I'm assuming the plastic pilot jet is supposed to have a hole going through the bottom where the O ring is, into the larger hole through the side? I can't see any marks where a hole ever was, and it does not connect. Could be a problem there. I attempted to poke it really hard, but it really looks like a hole was never there. Any idea what size it should be drilled?


----------



## ZOMGVTEK

I poked it real hard with a pin and got a hole in it. Plastic bits tore out, it's clear it never had a hole. Not sure if the previous owner replaced the carb with a version that has the pilot jet blanked off or whats going on there. It's a Keihin carb and says Japan on the side, looks just like the one on my 828.

Anyways, its not surging. Appears to start easier, but I only have the one cold start on it so far. Idles perfect, although a bit rich, I can run the throttle full to idle and it gracefully slows down without popping or stalling. The pilot screw is full in and it still runs rich, but probably acceptable for its use and its a balmy 20º outside.


----------



## dhazelton

There's a hole in that main jet somewhere. don't recall if it's side or bottom. The holes in the pilot tube are microscopic and if just one is clogged it's problematic. Did you remove the plastic throttle stop and the plastic cap it covers to plow out that top passage?

Facebook friend lives in your area. She kept posting about how stupid neighbor across the street was because he kept going out with his blower. She said 'why doesn't he wait until it's over?' Uh, okay.


----------



## ZOMGVTEK

The main jet and everything else I could see was perfectly clean.

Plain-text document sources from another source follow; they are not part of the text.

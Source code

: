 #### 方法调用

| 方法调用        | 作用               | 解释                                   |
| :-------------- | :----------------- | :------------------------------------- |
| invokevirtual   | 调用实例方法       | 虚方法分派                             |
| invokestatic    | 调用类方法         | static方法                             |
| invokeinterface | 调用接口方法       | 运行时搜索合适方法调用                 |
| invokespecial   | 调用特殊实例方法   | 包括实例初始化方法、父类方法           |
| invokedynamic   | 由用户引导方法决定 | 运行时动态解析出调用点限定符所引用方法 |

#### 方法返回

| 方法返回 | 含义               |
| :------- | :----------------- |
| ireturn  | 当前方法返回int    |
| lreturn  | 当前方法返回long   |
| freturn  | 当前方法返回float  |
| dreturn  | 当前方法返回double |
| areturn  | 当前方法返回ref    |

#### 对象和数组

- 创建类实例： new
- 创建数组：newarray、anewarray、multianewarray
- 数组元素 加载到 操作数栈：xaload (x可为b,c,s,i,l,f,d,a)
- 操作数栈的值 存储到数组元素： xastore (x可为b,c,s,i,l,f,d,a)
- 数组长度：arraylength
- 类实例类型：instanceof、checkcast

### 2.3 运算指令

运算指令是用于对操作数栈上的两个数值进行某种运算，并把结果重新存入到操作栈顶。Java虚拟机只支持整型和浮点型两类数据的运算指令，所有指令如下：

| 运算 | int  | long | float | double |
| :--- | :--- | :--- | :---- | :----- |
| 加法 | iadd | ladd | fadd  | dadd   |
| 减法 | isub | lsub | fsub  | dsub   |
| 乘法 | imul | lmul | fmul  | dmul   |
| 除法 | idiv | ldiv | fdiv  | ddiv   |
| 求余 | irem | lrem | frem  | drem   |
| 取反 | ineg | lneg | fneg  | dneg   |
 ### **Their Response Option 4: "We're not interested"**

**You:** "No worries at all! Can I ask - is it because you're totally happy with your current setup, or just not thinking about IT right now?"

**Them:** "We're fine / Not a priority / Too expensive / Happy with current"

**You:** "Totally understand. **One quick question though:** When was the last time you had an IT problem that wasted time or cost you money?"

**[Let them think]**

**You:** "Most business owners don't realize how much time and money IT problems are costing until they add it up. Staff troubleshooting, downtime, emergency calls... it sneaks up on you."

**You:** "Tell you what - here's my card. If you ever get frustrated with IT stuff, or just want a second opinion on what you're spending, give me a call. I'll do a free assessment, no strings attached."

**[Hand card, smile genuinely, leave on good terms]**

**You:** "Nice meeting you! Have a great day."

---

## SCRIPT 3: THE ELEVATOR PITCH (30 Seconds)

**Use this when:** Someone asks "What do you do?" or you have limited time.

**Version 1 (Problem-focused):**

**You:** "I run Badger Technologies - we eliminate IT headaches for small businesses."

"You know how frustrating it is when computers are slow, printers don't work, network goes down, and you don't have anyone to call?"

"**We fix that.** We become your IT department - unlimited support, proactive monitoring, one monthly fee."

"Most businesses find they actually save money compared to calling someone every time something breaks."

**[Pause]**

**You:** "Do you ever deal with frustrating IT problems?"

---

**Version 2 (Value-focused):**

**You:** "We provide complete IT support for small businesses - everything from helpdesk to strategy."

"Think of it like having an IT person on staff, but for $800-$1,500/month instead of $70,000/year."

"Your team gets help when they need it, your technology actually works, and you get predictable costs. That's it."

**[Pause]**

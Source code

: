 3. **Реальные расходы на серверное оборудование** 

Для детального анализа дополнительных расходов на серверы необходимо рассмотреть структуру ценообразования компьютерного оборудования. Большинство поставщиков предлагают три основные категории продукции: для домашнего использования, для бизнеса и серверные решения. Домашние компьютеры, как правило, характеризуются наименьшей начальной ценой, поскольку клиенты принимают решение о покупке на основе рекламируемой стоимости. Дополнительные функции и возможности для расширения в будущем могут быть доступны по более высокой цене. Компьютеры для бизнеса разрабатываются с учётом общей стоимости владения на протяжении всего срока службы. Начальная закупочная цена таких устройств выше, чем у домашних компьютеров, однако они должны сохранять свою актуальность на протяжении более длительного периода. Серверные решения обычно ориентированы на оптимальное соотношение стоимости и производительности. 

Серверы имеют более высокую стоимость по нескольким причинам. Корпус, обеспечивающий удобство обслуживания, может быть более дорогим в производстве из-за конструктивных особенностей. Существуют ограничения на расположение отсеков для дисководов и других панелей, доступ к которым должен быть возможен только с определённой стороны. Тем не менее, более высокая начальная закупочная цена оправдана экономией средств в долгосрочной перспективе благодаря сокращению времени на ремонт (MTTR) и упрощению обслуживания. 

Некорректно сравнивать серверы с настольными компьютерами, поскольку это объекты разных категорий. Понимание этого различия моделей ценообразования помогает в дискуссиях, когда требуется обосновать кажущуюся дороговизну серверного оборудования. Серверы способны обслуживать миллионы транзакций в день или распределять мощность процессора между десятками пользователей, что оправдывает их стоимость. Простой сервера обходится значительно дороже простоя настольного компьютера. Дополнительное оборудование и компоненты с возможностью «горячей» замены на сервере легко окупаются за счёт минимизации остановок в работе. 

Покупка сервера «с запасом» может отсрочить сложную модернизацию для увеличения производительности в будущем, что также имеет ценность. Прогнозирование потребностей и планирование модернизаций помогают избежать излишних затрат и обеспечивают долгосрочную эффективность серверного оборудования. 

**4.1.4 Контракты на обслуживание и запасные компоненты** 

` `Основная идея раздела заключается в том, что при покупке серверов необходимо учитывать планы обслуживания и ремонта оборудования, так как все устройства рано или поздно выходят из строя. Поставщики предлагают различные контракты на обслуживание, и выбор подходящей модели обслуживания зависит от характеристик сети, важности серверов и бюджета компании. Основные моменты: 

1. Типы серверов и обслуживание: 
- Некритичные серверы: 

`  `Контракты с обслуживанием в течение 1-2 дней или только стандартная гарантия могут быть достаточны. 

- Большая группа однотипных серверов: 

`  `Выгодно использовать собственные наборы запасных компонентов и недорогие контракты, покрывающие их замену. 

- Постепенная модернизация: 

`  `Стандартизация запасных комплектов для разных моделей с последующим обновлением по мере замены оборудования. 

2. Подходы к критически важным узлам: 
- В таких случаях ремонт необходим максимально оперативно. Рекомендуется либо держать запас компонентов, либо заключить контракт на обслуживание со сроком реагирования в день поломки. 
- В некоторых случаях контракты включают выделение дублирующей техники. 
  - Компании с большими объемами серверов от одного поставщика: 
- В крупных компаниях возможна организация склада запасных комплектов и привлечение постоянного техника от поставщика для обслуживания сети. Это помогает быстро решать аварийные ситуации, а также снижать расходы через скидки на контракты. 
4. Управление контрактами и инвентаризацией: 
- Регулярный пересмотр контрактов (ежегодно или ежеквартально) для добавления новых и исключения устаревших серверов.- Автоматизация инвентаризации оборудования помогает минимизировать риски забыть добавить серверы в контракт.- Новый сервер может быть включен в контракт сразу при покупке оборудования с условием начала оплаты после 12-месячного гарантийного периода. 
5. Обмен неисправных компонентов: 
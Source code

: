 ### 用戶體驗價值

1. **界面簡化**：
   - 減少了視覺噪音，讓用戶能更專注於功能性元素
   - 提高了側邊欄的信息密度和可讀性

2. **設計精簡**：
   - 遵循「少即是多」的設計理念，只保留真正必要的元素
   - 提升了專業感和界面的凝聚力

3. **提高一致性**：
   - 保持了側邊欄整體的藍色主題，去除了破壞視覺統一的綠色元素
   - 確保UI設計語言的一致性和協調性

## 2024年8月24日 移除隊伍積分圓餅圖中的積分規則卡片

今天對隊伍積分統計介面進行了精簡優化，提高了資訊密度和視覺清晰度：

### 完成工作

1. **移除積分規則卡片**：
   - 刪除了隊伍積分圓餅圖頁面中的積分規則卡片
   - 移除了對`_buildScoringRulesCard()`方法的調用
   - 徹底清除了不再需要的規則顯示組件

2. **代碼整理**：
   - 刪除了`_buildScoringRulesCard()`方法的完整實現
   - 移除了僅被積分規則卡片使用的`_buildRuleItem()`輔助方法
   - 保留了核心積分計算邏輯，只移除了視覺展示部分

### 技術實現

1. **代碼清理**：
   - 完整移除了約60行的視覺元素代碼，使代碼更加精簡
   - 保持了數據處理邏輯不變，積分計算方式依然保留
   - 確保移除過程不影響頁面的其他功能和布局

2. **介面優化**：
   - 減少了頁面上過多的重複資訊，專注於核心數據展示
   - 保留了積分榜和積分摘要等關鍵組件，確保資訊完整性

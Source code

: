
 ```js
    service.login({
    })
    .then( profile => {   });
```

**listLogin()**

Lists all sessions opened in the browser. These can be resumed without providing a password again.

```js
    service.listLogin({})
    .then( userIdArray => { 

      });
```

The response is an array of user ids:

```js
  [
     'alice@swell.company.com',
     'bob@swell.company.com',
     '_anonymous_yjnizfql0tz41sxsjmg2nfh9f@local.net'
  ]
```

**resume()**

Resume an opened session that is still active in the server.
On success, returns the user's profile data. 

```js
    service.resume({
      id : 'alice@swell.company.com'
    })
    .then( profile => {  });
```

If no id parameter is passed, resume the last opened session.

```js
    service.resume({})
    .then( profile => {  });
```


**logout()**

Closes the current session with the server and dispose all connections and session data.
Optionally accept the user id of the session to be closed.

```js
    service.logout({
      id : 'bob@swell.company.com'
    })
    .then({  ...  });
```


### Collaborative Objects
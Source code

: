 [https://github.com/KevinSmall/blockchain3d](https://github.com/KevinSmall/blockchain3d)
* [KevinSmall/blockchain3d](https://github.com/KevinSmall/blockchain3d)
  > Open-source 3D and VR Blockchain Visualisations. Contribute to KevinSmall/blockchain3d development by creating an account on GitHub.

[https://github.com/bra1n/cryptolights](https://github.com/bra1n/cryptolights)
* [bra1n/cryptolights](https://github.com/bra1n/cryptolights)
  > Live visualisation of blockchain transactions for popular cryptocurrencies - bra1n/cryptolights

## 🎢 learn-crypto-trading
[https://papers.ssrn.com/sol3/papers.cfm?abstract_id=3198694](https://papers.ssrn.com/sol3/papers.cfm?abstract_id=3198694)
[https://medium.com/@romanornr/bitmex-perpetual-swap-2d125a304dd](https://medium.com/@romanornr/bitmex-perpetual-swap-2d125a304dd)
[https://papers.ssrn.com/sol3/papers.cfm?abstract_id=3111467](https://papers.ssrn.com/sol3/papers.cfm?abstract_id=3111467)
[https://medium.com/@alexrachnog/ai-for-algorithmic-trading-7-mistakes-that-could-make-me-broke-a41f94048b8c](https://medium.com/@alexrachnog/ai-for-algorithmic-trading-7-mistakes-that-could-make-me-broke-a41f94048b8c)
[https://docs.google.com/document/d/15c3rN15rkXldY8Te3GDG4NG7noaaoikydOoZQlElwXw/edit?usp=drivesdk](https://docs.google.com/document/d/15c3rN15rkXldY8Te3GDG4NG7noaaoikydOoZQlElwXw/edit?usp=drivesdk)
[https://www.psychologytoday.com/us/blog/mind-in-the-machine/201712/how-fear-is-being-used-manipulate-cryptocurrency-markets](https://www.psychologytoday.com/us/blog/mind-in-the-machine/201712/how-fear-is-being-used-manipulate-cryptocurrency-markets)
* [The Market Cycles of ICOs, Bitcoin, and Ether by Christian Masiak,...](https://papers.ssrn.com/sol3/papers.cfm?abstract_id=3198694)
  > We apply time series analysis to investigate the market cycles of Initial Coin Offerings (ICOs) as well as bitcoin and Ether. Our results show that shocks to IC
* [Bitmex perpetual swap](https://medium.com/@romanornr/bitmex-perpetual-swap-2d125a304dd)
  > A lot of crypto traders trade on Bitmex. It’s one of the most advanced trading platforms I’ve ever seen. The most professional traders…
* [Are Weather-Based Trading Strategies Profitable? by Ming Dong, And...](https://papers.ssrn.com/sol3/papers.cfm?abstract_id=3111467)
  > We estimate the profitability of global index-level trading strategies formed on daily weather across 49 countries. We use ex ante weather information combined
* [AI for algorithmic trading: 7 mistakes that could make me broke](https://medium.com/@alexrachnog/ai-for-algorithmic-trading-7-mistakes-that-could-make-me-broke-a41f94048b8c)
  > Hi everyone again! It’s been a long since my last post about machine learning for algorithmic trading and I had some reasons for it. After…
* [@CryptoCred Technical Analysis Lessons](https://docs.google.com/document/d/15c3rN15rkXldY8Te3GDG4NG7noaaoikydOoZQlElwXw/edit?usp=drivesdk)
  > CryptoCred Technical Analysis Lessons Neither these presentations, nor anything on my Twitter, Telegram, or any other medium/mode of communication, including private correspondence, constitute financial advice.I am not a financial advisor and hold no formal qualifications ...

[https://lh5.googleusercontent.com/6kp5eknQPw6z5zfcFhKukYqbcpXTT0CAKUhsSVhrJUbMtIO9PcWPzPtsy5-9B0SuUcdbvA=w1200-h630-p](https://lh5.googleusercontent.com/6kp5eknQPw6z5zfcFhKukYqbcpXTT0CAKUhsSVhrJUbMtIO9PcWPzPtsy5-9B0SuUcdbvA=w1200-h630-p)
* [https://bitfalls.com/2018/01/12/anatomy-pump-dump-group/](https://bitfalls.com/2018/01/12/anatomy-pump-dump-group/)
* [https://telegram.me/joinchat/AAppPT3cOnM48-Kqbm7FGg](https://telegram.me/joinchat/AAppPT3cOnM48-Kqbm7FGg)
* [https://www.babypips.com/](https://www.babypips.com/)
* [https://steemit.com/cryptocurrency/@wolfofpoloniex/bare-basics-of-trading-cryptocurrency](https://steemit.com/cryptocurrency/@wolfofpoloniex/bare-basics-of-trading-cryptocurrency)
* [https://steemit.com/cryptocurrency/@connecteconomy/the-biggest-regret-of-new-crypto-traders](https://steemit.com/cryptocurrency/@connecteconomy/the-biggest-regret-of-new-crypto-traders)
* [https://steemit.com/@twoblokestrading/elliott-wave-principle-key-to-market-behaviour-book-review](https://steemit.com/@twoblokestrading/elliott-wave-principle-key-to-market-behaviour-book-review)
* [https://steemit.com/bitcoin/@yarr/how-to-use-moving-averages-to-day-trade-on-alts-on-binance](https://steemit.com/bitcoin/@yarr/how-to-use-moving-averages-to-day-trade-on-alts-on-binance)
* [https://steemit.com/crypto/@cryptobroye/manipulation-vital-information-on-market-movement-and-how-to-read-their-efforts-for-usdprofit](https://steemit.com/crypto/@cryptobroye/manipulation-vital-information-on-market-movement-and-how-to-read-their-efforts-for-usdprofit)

Honda has a check sheet for this carb, and they clearly show air and fuel passages, there is supposed to be a hole in the bottom of the pilot jet going into an air passage. The pilot jet was 95% there, just appears like it was never drilled. There was a line in the middle of the air passage when the plastic piece was made, and it went right across where the hole was supposed to be. That would be rather unlikely its there if it was just blocked. It looks like they drill the pilot hole to size after the plastic is molded, and this one wasn't drilled. The confusing part when I was cleaning it was I couldn't see how the pilot jet was supposed to work, it didn't connect anywhere. I know this sounds unlikely, but it was fairly clearly not just blocked, but never had a hole in it where the pilot jet was supposed to be. I guess a pin is a bit on the big side, but I fired it up this morning and I spent ~5 seconds at full throttle/choke, then could slide it right down to idle, and it idled smooth. I can't do that on my 828. It starts warm at the lowest throttle, no problem.

Most everyone on my street didn't touch the driveway for 2 days until most of the snow fell. I was the only one with my driveway clear, and the roof shoveled off. 3 days in, I noticed a bunch of people shoveling roofs, which I thought was a little odd. Turns out that night two roofs collapsed and everyone started getting worried. Strange how nobody thought it could be an issue until its an issue. One of my neighbors that was especially worried now gets out a roof rake thing every time it snows. She only clears the first foot or so, not really sure why she thinks thats going to matter. Theres only a few feet on the ground anyways, its just more insulation.


----------



## dhazelton

There's a video that was on FB and probably on Youtube of a guy in your area with a GoPro on a drone surveying the street. If you haven't seen it look for it.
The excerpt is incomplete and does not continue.